UFO News 2014 Youtube Documentary: Is Anyone Fooled By Boyd Bushman's Area 51 Deathbed Confession?

No one believes in UFOs because of cell phones and 9/11 Truth.
No one believes in UFOs because of cell phones and 9/11 Truth. Columbia Pictures

New deathbed testimony from a supposed Area 51 “Senior Scientist” relates his experience with UFO programs, aliens, and government collusion with extraterrestrials. Boyd Bushman, who passed away on Aug. 7, was indeed an engineer for Lockheed-Martin, complete with a patent on a “method for amplifying a magnetic beam” amongst several others. Despite his genuine background in the field, his testimony regarding UFO activity at Area 51 and within the larger US government is transparently flimsy. So while my original intention was to take the clickbait press to task for uncritically repeating the Bushman UFO claims, watching the video makes it clear that these are claims in no need of refutation.
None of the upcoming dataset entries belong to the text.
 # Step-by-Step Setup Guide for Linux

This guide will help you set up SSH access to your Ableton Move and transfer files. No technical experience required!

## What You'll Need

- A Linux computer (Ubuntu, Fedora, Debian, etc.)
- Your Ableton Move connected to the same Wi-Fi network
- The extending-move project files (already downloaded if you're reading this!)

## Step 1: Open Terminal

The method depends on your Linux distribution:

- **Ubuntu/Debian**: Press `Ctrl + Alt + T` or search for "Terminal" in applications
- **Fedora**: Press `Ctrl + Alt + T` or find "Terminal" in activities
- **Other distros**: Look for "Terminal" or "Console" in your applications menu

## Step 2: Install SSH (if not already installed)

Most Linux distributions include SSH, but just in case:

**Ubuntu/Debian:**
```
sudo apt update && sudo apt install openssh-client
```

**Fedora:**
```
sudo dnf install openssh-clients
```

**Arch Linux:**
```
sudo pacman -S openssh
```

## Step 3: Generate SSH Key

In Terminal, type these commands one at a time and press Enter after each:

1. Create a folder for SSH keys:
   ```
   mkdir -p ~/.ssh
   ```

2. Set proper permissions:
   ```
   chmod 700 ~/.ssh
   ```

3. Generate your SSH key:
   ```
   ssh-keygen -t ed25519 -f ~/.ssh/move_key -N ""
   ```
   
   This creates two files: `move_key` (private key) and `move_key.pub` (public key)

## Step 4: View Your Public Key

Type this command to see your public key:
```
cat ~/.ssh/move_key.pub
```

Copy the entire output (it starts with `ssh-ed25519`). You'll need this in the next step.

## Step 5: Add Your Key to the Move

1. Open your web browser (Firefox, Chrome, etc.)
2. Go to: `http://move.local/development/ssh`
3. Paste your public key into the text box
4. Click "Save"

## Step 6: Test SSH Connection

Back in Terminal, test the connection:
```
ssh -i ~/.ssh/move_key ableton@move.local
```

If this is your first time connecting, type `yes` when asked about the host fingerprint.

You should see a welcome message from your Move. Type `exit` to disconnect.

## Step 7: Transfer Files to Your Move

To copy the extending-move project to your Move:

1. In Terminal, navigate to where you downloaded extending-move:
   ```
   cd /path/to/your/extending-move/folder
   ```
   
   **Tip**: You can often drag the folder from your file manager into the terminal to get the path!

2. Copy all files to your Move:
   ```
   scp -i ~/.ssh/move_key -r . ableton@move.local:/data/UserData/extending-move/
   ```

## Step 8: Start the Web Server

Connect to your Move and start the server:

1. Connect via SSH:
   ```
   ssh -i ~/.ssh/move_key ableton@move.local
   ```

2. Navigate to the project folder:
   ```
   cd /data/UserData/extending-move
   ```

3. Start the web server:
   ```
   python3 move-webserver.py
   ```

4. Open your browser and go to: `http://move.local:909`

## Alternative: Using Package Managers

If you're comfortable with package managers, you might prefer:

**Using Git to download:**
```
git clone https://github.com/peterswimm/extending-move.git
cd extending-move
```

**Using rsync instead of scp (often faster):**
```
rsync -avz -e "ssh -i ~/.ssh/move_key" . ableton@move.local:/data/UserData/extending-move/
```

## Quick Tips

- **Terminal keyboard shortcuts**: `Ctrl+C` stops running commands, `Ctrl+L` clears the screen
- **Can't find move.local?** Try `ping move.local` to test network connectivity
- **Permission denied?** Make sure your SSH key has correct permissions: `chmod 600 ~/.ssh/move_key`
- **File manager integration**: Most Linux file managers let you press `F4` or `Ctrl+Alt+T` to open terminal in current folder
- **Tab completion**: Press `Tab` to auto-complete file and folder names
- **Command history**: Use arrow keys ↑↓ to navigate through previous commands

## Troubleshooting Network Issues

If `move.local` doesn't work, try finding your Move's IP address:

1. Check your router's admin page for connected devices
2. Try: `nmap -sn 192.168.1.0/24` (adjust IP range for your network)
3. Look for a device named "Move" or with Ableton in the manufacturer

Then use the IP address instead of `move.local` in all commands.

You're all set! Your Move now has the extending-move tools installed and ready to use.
UFO News: 2014 YouTube Documentary Is Obvious Fraud

So does anybody believe in the claims of Boyd Bushman? For that matter, does anyone still subscribe to the extraterrestrial theory of UFO activity? I mean, Whitley Strieber’s own website doesn’t believe it and Whitley basically invented the classic alien abduction scenario. But still, it’s obvious that someone believes it, because the human capacity for credulity is pretty endless.

Oh, here they are:

But while the conspiracy mindset is arguably more rampant than ever in American society—thanks in large part to the Internet’s capacity for uniting what would otherwise be isolated beliefs—UFO and alien theorizing seem to be experiencing a downward trend. It seems that the alien UFO has suffered the same fate as Bigfoot: in an era when everyone carries a camera at all times the lack of convincing photographic evidence becomes more and more evidence of absence (yes, I know the saying, and no, it’s not a fitting refutation).

UFO Sightings - Vestiges of the Past

Dwindling of interest in UFO and alien visitation also reflects larger political insecurities. The golden era of UFO sightings, the 1950’s, is largely seen as a reaction to Soviet-centric paranoia. The alien UFO was a mysterious and foreign invader with inscrutable motives. The alien abduction phenomena of the 70’s and 80’s was a reflection of a society turned inward, combining hippie New Ageism with post-Vietnam powerlessness and soul searching. This kind of mass psychological analysis is notoriously tricky to prove, but I don’t care, it’s just too fun to put everyone in the country on the couch at once.

The current conspiracy obsession is a little more obvious in its attachment to political and societal realities. The enemy is the government, or some dark force animating it, and their aims are total control through whatever horrific means necessary. And while the theories of the 9/11 Truther are just as irrational as those of the UFO chaser, the grounded, falsely-factual appeal makes the sci-fi visions of little green men (literally, in the case of Boyd Bushman’s silly photographs) appear downright quaint.

And that’s why there’s simply not much to be outraged about regarding the current careless mainstreaming of nonsense. In 2014 UFO news no longer has the “substance” of the new mainstream in conspiracy circles. It’s more an entertaining and nostalgic vestige of the past.

CORRECTION: Having found additional Boyd Bushman patents (the article already cited and linked to one of Boyd's patents), the line reading "though I could find no evidence for the “numerous innovative patents” cited in so many stories about Boyd Bushman" has been removed.